本发明涉及一种重组粉尘螨I型变应原及其编码基因和制备方法,发明人将proDer f1基因在毕赤酵母表达系统中进行了优化,并在分子设计时加入了提高proDer f1表达的作用原件。经过基因优化后proDer f1与现有技术相比具有更高的表达量,且经过本发明纯化工艺获得的重组Der f1与天然蛋白相比具有相似的生物学活性。

Description

一种重组粉尘螨1类变应原蛋白及其制备方法和应用
技术领域
本发明属于生物工程基因领域,涉及一种重组粉尘螨1类变应原及其编码基因和表达纯化方法。
背景技术
尘螨种类繁多,广泛存在于人类生活和工作环境中,其排泄物、代谢物及螨体均具有较强的变应原型,据统计全球约10%的人口尘螨过敏,约80%的外源性哮喘由尘螨引起。
目前,临床上主要采用尘螨变应原粗提液治疗尘螨引起的变态反应性疾病,例如2006年上市的浙江我武生物的“畅迪”粉尘螨滴剂即为粉尘螨代谢培养物的提取液。尘螨变应原主要存在于排泄物和螨体中,采用提取方法耗时长,过程繁琐,成本较高;此外天然变应原提取液的组成非常复杂,恒定其组分非常困难,且容易受到外源性有毒物质、病原体微生物的污染。长期使用尘螨变应原粗提液易导致红晕、肿胀、硬结、坏死等局部反应和休克、水肿、支气管痉挛、荨麻疹、血管性水肿、全身性红斑等全身反应。此外,采用粗提液进行诊断,无法明确患者对变应原各组分的反应程度,易致误诊。
变应原的质量对变态反应疾病的诊断和治疗至关重要,用于免疫诊治的变应原应该是纯品而不宜为粗提取液。
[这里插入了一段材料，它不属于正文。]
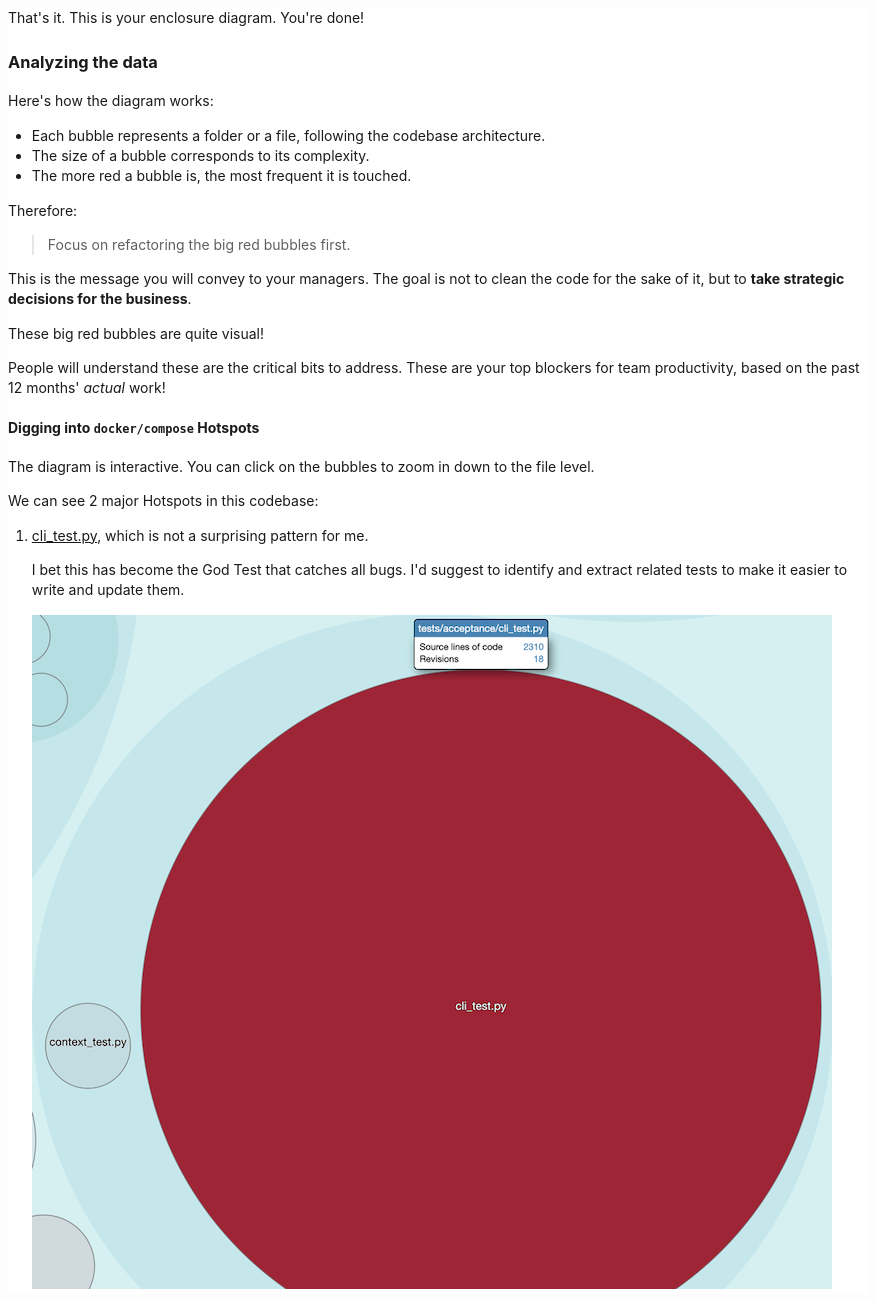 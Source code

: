 That's it. This is your enclosure diagram. You're done!

### Analyzing the data

Here's how the diagram works:

- Each bubble represents a folder or a file, following the codebase architecture.
- The size of a bubble corresponds to its complexity.
- The more red a bubble is, the most frequent it is touched.

Therefore:

> Focus on refactoring the big red bubbles first.

This is the message you will convey to your managers. The goal is not to clean the code for the sake of it, but to **take strategic decisions for the business**.

These big red bubbles are quite visual!

People will understand these are the critical bits to address. These are your top blockers for team productivity, based on the past 12 months' _actual_ work!

#### Digging into `docker/compose` Hotspots

The diagram is interactive. You can click on the bubbles to zoom in down to the file level.

We can see 2 major Hotspots in this codebase:

1. [cli_test.py](https://github.com/docker/compose/blob/master/tests/acceptance/cli_test.py), which is not a surprising pattern for me.

   I bet this has become the God Test that catches all bugs. I'd suggest to identify and extract related tests to make it easier to write and update them.

   ![](./first-hotspot.png)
重组变应原与粗提液相比具有以下优势:(1)重组变应原具有更高的纯度,与粗提液相比不含非变应原成分、酶类、酶抑制剂和毒性蛋白等;(2)重组蛋白成分单一、具有较好的特异性,粗提液中成分复杂,患者可能只与其中部分成分反应,特异性差;(3)重组变应原与天然提取液相比减少了IgE结合的抗原表位,有效降低IgE介导的过敏反应,同时保留变应原T细胞识别所必须的结构域,具有较好的免疫原性,减少免疫治疗的危险性,提高脱敏治疗的效果。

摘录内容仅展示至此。